Collected data:
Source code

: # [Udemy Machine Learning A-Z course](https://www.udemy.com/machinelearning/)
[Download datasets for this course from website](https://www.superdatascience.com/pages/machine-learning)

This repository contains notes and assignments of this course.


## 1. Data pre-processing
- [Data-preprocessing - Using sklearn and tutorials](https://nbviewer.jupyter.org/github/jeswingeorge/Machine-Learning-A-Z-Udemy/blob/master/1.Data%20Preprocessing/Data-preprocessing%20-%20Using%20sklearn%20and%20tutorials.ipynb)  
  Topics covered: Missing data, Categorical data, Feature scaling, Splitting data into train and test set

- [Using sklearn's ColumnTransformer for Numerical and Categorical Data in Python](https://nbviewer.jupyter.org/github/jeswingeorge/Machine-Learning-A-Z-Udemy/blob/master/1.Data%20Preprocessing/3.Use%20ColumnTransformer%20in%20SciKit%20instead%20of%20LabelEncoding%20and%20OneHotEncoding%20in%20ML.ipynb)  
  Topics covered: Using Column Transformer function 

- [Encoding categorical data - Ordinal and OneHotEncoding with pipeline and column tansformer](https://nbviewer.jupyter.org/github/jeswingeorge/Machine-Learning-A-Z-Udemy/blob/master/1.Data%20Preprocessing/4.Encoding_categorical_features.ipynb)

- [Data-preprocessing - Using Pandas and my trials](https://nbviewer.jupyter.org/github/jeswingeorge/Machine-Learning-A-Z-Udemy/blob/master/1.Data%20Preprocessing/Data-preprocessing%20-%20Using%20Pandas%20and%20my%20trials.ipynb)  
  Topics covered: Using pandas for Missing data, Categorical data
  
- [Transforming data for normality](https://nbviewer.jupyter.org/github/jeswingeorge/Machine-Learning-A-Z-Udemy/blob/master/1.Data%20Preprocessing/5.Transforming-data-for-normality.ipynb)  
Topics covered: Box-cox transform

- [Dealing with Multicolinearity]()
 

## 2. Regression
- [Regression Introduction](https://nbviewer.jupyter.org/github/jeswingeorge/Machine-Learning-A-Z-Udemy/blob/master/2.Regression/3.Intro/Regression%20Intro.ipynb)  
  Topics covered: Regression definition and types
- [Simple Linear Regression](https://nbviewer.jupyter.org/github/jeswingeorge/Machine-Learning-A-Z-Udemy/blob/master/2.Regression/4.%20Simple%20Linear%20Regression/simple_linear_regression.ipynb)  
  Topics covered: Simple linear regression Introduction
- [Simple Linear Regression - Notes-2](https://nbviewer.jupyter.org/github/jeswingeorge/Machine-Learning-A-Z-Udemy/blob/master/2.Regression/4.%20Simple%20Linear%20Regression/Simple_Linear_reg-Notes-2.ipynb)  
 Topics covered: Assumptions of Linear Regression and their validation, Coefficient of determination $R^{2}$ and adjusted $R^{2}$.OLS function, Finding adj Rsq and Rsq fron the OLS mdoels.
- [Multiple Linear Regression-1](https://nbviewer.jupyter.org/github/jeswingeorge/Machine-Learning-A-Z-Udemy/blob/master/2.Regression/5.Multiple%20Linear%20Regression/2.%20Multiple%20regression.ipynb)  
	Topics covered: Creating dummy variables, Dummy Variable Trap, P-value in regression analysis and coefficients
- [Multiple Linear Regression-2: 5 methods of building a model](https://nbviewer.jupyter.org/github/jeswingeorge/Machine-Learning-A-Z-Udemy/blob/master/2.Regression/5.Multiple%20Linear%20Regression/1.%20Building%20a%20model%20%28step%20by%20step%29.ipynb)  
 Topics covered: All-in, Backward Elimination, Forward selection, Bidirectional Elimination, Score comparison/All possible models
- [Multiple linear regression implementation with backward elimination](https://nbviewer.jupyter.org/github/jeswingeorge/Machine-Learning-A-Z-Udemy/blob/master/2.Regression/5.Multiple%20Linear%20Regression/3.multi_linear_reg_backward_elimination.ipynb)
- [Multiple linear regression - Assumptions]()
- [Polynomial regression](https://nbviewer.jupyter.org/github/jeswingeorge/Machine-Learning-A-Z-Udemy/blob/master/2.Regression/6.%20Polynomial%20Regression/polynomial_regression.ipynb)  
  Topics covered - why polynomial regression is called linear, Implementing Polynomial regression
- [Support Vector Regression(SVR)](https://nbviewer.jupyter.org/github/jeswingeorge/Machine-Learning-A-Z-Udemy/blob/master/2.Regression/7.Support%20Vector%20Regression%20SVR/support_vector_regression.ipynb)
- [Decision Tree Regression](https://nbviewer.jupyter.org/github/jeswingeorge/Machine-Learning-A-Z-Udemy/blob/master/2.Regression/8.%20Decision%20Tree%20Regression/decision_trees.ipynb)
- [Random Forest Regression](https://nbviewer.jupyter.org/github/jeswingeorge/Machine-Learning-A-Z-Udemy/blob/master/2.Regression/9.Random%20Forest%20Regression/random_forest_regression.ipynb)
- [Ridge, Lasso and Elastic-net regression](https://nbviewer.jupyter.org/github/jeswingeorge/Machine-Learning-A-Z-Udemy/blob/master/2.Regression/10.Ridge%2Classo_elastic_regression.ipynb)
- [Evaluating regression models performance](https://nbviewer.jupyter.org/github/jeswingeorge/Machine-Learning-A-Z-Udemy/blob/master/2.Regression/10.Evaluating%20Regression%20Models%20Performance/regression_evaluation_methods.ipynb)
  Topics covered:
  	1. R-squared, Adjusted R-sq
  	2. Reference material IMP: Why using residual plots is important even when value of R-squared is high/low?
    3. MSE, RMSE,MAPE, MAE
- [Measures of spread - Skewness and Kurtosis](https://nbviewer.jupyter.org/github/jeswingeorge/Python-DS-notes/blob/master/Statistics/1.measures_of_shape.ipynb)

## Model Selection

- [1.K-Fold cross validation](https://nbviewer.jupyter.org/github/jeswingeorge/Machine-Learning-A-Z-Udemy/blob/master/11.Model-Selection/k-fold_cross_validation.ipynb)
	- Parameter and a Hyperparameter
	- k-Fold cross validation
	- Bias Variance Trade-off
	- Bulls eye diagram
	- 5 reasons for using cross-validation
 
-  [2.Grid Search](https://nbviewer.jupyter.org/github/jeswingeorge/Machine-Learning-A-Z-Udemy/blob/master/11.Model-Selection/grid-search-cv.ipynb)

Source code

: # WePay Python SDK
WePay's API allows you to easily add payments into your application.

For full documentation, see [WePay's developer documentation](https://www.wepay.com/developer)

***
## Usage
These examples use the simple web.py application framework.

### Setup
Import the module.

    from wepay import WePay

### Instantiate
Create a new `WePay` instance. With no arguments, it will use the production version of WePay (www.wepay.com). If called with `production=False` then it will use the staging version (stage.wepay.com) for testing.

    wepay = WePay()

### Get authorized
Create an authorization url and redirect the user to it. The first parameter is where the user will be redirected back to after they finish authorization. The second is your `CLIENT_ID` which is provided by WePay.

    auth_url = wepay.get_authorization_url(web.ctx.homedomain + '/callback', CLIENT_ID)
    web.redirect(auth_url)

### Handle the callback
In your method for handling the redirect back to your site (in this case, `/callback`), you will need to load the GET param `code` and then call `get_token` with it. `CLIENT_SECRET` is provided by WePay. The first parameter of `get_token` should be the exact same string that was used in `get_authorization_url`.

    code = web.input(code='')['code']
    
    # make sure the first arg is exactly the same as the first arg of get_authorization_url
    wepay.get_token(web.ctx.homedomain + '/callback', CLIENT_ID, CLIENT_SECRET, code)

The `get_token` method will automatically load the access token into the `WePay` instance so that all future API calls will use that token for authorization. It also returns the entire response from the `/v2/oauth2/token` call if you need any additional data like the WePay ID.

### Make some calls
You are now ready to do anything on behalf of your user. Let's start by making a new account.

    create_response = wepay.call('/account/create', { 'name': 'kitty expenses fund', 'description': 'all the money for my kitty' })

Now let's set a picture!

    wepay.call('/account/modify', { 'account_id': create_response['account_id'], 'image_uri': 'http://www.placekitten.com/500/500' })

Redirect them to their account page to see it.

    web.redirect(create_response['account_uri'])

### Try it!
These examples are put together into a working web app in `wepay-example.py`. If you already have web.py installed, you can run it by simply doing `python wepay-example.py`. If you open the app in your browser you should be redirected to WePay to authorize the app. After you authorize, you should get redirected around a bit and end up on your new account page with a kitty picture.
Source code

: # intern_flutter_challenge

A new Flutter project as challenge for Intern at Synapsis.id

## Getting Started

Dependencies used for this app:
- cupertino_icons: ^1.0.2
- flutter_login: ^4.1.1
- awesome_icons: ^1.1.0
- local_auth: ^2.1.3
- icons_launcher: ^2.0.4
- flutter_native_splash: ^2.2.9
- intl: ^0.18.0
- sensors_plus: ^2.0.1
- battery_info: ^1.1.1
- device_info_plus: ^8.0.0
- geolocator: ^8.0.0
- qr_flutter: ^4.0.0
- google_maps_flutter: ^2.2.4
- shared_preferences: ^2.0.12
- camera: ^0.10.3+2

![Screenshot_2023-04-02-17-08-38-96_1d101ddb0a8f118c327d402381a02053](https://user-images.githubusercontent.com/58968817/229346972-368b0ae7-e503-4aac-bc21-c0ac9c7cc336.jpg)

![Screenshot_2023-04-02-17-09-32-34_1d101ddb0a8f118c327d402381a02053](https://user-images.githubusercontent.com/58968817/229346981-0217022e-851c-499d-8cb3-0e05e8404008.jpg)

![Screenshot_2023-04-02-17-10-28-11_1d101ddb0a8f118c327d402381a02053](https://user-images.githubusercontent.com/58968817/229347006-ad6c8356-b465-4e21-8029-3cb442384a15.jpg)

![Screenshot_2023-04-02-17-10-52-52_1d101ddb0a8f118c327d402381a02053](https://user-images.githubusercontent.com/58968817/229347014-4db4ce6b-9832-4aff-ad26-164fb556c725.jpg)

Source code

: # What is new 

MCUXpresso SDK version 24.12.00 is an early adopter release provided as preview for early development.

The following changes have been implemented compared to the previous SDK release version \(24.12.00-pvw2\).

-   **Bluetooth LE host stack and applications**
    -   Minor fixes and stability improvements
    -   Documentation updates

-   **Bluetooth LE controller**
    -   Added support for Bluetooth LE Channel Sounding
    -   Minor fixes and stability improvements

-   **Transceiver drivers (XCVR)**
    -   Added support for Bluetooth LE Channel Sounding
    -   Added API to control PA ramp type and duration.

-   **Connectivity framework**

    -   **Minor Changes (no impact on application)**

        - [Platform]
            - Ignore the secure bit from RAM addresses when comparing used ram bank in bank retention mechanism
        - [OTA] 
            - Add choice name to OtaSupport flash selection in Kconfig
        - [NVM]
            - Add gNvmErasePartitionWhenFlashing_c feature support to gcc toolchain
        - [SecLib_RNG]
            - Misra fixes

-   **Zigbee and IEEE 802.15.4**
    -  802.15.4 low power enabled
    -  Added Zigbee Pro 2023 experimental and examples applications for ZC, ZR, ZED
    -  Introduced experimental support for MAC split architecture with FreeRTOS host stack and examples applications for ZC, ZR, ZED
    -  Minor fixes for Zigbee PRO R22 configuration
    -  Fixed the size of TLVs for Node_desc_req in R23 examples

TASK DESCRIPTION →
Count up the lines in the records where the string "their" appears. Your reply is that number alone.

ANSWER BOX →
2